> **Provided material**
□ □ □ □ □

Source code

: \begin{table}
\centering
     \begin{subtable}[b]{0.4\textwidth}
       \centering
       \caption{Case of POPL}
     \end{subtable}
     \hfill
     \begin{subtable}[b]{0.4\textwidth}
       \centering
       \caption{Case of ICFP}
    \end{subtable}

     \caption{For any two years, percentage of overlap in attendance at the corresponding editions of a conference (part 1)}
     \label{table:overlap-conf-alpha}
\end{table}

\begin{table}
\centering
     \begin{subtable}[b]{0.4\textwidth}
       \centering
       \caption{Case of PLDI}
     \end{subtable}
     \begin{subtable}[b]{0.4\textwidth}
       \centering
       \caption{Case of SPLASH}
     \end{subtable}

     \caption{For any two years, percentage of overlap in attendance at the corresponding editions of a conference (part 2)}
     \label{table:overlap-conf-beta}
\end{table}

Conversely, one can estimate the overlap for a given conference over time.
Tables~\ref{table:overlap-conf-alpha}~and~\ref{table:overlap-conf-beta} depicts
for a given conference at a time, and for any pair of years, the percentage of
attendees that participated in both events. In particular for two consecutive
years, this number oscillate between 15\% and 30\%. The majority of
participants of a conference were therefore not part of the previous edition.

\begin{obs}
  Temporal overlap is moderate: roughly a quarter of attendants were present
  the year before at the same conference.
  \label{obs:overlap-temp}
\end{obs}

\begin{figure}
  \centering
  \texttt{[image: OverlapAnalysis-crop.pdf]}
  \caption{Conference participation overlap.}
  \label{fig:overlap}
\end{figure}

□ □ □ □ □

All lines from the one with "participants of a" to the end of the records must be set down exactly. Skip every line before it.

> **Result of this exercise**
participants of a conference were therefore not part of the previous edition.

\begin{obs}
  Temporal overlap is moderate: roughly a quarter of attendants were present
  the year before at the same conference.
  \label{obs:overlap-temp}
\end{obs}

\begin{figure}
  \centering
  \texttt{[image: OverlapAnalysis-crop.pdf]}
  \caption{Conference participation overlap.}
  \label{fig:overlap}
\end{figure}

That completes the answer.